Yesterday was one of the best days of my academic career, one that’s generally been pretty high-awesome. I had the privilege of spending the day with internet ethnography scholar Annette Markham and a group of ASU’s best grad students.
From attending a small workshop and a major talk, I got a sack of intellectual time bombs, and they’ve been going off one by one ever since. One blast comes from threads in her talk, and later audience discussion, about binary concepts of privacy and the decline of the “cyberspace” metaphor. I don’t know of anyone having linked them, but I think the connection’s strong.
One of Markham’s core points was that it’s not useful, methodologically or ethically, to think of information as having a binary state of public/private, but rather of privacy as being situational and contingent (I’d add, negotiated).
A questioner challenged that, saying, if you post a blog and don’t lock it, it’s public, and thus the content is fair game for any use because it’s not private anymore. I countered by mentioning my favorite law journal article, Warren & Brandeis‘s “The Right of Privacy,” from 1890, which is the source of American legal notions of privacy in the (first) age of social media. The example I gave was, I wear my face around in public. That doesn’t give you the right to use my face to sell your cars.

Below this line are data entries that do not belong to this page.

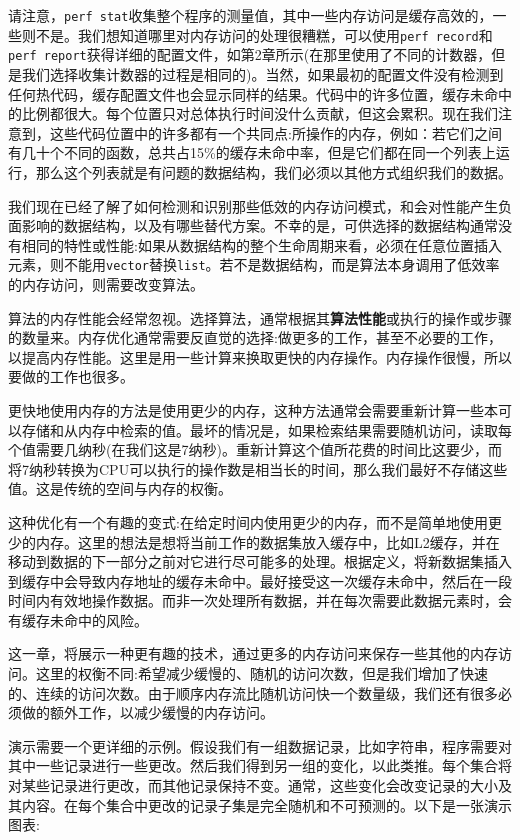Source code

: 请注意，\texttt{perf stat}收集整个程序的测量值，其中一些内存访问是缓存高效的，一些则不是。我们想知道哪里对内存访问的处理很糟糕，可以使用\texttt{perf record}和\texttt{perf report}获得详细的配置文件，如第2章所示(在那里使用了不同的计数器，但是我们选择收集计数器的过程是相同的)。当然，如果最初的配置文件没有检测到任何热代码，缓存配置文件也会显示同样的结果。代码中的许多位置，缓存未命中的比例都很大。每个位置只对总体执行时间没什么贡献，但这会累积。现在我们注意到，这些代码位置中的许多都有一个共同点:所操作的内存，例如：若它们之间有几十个不同的函数，总共占15\%的缓存未命中率，但是它们都在同一个列表上运行，那么这个列表就是有问题的数据结构，我们必须以其他方式组织我们的数据。

我们现在已经了解了如何检测和识别那些低效的内存访问模式，和会对性能产生负面影响的数据结构，以及有哪些替代方案。不幸的是，可供选择的数据结构通常没有相同的特性或性能:如果从数据结构的整个生命周期来看，必须在任意位置插入元素，则不能用\texttt{vector}替换\texttt{list}。若不是数据结构，而是算法本身调用了低效率的内存访问，则需要改变算法。


算法的内存性能会经常忽视。选择算法，通常根据其\textbf{算法性能}或执行的操作或步骤的数量来。内存优化通常需要反直觉的选择:做更多的工作，甚至不必要的工作，以提高内存性能。这里是用一些计算来换取更快的内存操作。内存操作很慢，所以要做的工作也很多。

更快地使用内存的方法是使用更少的内存，这种方法通常会需要重新计算一些本可以存储和从内存中检索的值。最坏的情况是，如果检索结果需要随机访问，读取每个值需要几纳秒(在我们这是7纳秒)。重新计算这个值所花费的时间比这要少，而将7纳秒转换为CPU可以执行的操作数是相当长的时间，那么我们最好不存储这些值。这是传统的空间与内存的权衡。

这种优化有一个有趣的变式:在给定时间内使用更少的内存，而不是简单地使用更少的内存。这里的想法是想将当前工作的数据集放入缓存中，比如L2缓存，并在移动到数据的下一部分之前对它进行尽可能多的处理。根据定义，将新数据集插入到缓存中会导致内存地址的缓存未命中。最好接受这一次缓存未命中，然后在一段时间内有效地操作数据。而非一次处理所有数据，并在每次需要此数据元素时，会有缓存未命中的风险。

这一章，将展示一种更有趣的技术，通过更多的内存访问来保存一些其他的内存访问。这里的权衡不同:希望减少缓慢的、随机的访问次数，但是我们增加了快速的、连续的访问次数。由于顺序内存流比随机访问快一个数量级，我们还有很多必须做的额外工作，以减少缓慢的内存访问。

演示需要一个更详细的示例。假设我们有一组数据记录，比如字符串，程序需要对其中一些记录进行一些更改。然后我们得到另一组的变化，以此类推。每个集合将对某些记录进行更改，而其他记录保持不变。通常，这些变化会改变记录的大小及其内容。在每个集合中更改的记录子集是完全随机和不可预测的。以下是一张演示图表:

This is obvious, and it’s how we think about ownership generally. My phone is private. But if I lend it to (using examples from the audience) Megan to make a call, that doesn’t give Jeff the right to come over and take it from my bag: my lending it out hasn’t flipped the bit of its binary status from “private” to “public.”
Likewise, that license of use implicitly doesn’t extend to all my ownership rights: I can hit it with a baseball bat if I want, or run out the battery or rack up charges to 900-number sex lines – my license to Megan to borrow it (implicitly) doesn’t include those rights. If I’ve established a course of dealing of lending it to her, I may be implying a license to her to take it from my bag without asking – but that doesn’t mean the same license terms extend to Annette, because I lent it to her once. Specific negotiation and course of dealing over time are what determine the usage right, not some inherent property of the object.
Most school-age kids have developed an innate sense of this, even if they can’t articulate it in legal language
But we think (thought) about digital information differently.

We’ve thought about digital information technologies differently anyway, all along, and it’s William Gibson and Neal Stephenson‘s fault.
There were a number of really interesting cultural/technological issues around the adoption of the telephone, but people never thought of people on the other end of a phone call as somehow not real, or phone numbers as an alternate identity, or of conversations happening in a “phone space” conceptually distinct from, and subject to different rules from, the “real world.” But we did all those things with respect to the internet, or as it was called till fairly recently, “cyberspace.” Why? Gibson and Stephenson.
Markham had a series of wonderful slides, of 1990s imaginings, and realities, of internet use: while we pictured avatarized landscapes of digital data in world-like spaces, we were largely interacting with each other via ASCII text on Usenet
The disconnect between our concepts and our practices was immense.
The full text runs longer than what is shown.